A tentativa de romantização de relacionamentos abusivos e de violência contra mulheres não é uma novidade no mundo do sertanejo, como constatou a pesquisadora Amanda Ágata Contieri. Em sua dissertação de mestrado em linguística aplicada na Unicamp, defendida em 2015, Contieri analisou as representações de mulheres presentes nas letras de 17 canções sertanejas compostas entre as décadas de 1950 e 2010.

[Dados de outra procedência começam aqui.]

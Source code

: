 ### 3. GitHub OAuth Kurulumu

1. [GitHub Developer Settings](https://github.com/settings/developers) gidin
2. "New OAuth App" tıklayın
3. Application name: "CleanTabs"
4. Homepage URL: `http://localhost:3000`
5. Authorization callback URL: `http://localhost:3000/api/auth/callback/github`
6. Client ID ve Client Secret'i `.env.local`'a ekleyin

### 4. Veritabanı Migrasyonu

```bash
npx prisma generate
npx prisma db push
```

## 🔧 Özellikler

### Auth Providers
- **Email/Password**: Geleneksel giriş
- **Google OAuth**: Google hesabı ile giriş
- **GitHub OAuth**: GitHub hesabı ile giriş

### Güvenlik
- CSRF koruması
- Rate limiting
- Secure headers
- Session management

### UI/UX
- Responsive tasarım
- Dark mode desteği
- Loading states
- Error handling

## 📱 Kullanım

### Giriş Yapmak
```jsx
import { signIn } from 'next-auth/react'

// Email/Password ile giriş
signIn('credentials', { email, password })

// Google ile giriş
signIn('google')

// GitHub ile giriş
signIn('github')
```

A pesquisadora encontrou manifestações explícitas de violência contra mulheres, como o feminicídio de Cabocla Tereza na canção homônima (“Agora já me vinguei / É esse o fim de um amor / Essa cabocla eu matei / É a minha história, doutor”); agressão física, como em “Pagode” (Eu fui na feira com dois tostão / (…) Comprei açucar comprei canela comprei / Um chicote que é pra bater nela); e cárcere privado, como em “Bruto, Rústico e Sistemático” (“Na muié eu dei um jeito / Corretivo do meu modo / No quarto deixei trancada / Quinze dias aprisionada / E com ela não incomodo”).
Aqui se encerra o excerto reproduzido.